● Data under study:
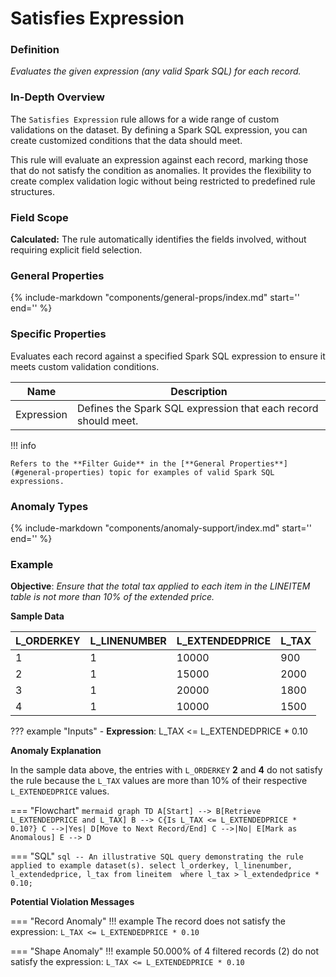 # Satisfies Expression

### Definition

*Evaluates the given expression (any valid Spark SQL) for each record.*

### In-Depth Overview

The `Satisfies Expression` rule allows for a wide range of custom validations on the dataset. By defining a Spark SQL expression, you can create customized conditions that the data should meet.

This rule will evaluate an expression against each record, marking those that do not satisfy the condition as anomalies. It provides the flexibility to create complex validation logic without being restricted to predefined rule structures.

### Field Scope

**Calculated:** The rule automatically identifies the fields involved, without requiring explicit field selection.

### General Properties

{%
    include-markdown "components/general-props/index.md"
    start='<!-- all-props--start -->'
    end='<!-- all-props--end -->'
%}

### Specific Properties

Evaluates each record against a specified Spark SQL expression to ensure it meets custom validation conditions.

| Name        | Description                                                    |
|-------------|----------------------------------------------------------------|
| <div class="text-primary">Expression</div> | Defines the Spark SQL expression that each record should meet. |

!!! info

    Refers to the **Filter Guide** in the [**General Properties**](#general-properties) topic for examples of valid Spark SQL expressions.

### Anomaly Types

{%
    include-markdown "components/anomaly-support/index.md"
    start='<!-- all-types--start -->'
    end='<!-- all-types--end -->'
%}

### Example

**Objective**: *Ensure that the total tax applied to each item in the LINEITEM table is not more than 10% of the extended price.*

**Sample Data**

| L_ORDERKEY | L_LINENUMBER | L_EXTENDEDPRICE | L_TAX |
|------------|--------------|-----------------|-------|
| 1          | 1            | 10000           | 900   |
| 2          | 1            | <span class="text-negative">15000</span>           | <span class="text-negative">2000</span> |
| 3          | 1            | 20000           | 1800  |
| 4          | 1            | <span class="text-negative">10000</span>           | <span class="text-negative">1500</span> |

??? example "Inputs"
    - **Expression**: L_TAX <= L_EXTENDEDPRICE * 0.10

**Anomaly Explanation**

In the sample data above, the entries with `L_ORDERKEY` **2** and **4** do not satisfy the rule because the `L_TAX` values are more than 10% of their respective `L_EXTENDEDPRICE` values.

=== "Flowchart"
    ```mermaid
    graph TD
    A[Start] --> B[Retrieve L_EXTENDEDPRICE and L_TAX]
    B --> C{Is L_TAX <= L_EXTENDEDPRICE * 0.10?}
    C -->|Yes| D[Move to Next Record/End]
    C -->|No| E[Mark as Anomalous]
    E --> D
    ```

=== "SQL"
    ```sql
    -- An illustrative SQL query demonstrating the rule applied to example dataset(s).
    select
        l_orderkey,
        l_linenumber,
        l_extendedprice,
        l_tax
    from
        lineitem 
    where
        l_tax > l_extendedprice * 0.10;
    ```

**Potential Violation Messages**

=== "Record Anomaly"
    !!! example
        The record does not satisfy the expression: `L_TAX <= L_EXTENDEDPRICE * 0.10`

=== "Shape Anomaly"
    !!! example
        50.000% of 4 filtered records (2) do not satisfy the expression: `L_TAX <= L_EXTENDEDPRICE * 0.10`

● Try it: Print the data again word for word, pictures excluded.

● Response box:
 # Satisfies Expression

### Definition

*Evaluates the given expression (any valid Spark SQL) for each record.*

### In-Depth Overview

The `Satisfies Expression` rule allows for a wide range of custom validations on the dataset. By defining a Spark SQL expression, you can create customized conditions that the data should meet.

This rule will evaluate an expression against each record, marking those that do not satisfy the condition as anomalies. It provides the flexibility to create complex validation logic without being restricted to predefined rule structures.

### Field Scope

**Calculated:** The rule automatically identifies the fields involved, without requiring explicit field selection.

### General Properties

{%
    include-markdown "components/general-props/index.md"
    start='<!-- all-props--start -->'
    end='<!-- all-props--end -->'
%}

### Specific Properties

Evaluates each record against a specified Spark SQL expression to ensure it meets custom validation conditions.

| Name        | Description                                                    |
|-------------|----------------------------------------------------------------|
| <div class="text-primary">Expression</div> | Defines the Spark SQL expression that each record should meet. |

!!! info

    Refers to the **Filter Guide** in the [**General Properties**](#general-properties) topic for examples of valid Spark SQL expressions.

### Anomaly Types

{%
    include-markdown "components/anomaly-support/index.md"
    start='<!-- all-types--start -->'
    end='<!-- all-types--end -->'
%}

### Example

**Objective**: *Ensure that the total tax applied to each item in the LINEITEM table is not more than 10% of the extended price.*

**Sample Data**

| L_ORDERKEY | L_LINENUMBER | L_EXTENDEDPRICE | L_TAX |
|------------|--------------|-----------------|-------|
| 1          | 1            | 10000           | 900   |
| 2          | 1            | <span class="text-negative">15000</span>           | <span class="text-negative">2000</span> |
| 3          | 1            | 20000           | 1800  |
| 4          | 1            | <span class="text-negative">10000</span>           | <span class="text-negative">1500</span> |

??? example "Inputs"
    - **Expression**: L_TAX <= L_EXTENDEDPRICE * 0.10

**Anomaly Explanation**

In the sample data above, the entries with `L_ORDERKEY` **2** and **4** do not satisfy the rule because the `L_TAX` values are more than 10% of their respective `L_EXTENDEDPRICE` values.

=== "Flowchart"
    ```mermaid
    graph TD
    A[Start] --> B[Retrieve L_EXTENDEDPRICE and L_TAX]
    B --> C{Is L_TAX <= L_EXTENDEDPRICE * 0.10?}
    C -->|Yes| D[Move to Next Record/End]
    C -->|No| E[Mark as Anomalous]
    E --> D
    ```

=== "SQL"
    ```sql
    -- An illustrative SQL query demonstrating the rule applied to example dataset(s).
    select
        l_orderkey,
        l_linenumber,
        l_extendedprice,
        l_tax
    from
        lineitem 
    where
        l_tax > l_extendedprice * 0.10;
    ```

**Potential Violation Messages**

=== "Record Anomaly"
    !!! example
        The record does not satisfy the expression: `L_TAX <= L_EXTENDEDPRICE * 0.10`

=== "Shape Anomaly"
    !!! example
        50.000% of 4 filtered records (2) do not satisfy the expression: `L_TAX <= L_EXTENDEDPRICE * 0.10`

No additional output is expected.